#### THE RECORDS ####

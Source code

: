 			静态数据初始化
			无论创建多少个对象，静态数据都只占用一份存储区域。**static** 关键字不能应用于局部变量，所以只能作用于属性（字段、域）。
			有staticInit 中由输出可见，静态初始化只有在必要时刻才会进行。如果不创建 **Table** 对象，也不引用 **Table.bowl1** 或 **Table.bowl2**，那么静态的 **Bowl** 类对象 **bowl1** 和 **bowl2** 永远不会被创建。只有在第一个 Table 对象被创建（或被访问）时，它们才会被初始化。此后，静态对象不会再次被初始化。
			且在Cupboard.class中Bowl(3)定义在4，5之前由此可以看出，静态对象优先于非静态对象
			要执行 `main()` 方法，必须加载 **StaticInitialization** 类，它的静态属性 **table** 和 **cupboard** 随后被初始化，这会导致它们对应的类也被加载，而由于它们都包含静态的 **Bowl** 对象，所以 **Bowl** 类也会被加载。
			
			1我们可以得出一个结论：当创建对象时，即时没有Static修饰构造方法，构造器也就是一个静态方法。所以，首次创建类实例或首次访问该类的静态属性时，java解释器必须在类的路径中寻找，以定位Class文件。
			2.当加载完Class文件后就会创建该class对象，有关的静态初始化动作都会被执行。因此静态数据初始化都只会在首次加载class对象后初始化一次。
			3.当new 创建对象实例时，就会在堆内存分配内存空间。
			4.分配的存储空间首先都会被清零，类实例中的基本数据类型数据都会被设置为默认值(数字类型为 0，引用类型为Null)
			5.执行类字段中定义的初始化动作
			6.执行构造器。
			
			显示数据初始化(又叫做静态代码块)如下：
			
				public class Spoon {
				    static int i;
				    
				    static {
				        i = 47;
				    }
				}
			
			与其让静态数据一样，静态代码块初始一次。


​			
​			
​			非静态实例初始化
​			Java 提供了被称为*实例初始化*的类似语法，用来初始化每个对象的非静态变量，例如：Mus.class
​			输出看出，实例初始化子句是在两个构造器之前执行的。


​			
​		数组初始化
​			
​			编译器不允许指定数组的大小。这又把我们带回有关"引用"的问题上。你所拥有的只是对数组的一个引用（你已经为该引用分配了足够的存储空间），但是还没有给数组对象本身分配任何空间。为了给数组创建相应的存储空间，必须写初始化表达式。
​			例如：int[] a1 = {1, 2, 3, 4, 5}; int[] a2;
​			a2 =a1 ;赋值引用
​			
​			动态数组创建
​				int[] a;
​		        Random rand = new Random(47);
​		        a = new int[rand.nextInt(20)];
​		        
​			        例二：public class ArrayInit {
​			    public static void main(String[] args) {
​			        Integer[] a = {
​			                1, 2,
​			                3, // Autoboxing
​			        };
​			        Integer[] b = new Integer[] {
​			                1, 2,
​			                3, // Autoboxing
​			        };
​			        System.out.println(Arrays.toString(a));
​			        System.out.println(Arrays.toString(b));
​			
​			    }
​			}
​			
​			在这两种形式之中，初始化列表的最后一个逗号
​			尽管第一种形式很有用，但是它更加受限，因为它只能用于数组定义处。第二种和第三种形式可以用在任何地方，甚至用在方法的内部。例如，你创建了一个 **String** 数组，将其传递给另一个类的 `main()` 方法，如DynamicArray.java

####

_YOUR ASSIGNMENT_: Each line that contains the string "Arrays" should be copied from the data above.

_RESPONSE_:
​			        System.out.println(Arrays.toString(a));
​			        System.out.println(Arrays.toString(b));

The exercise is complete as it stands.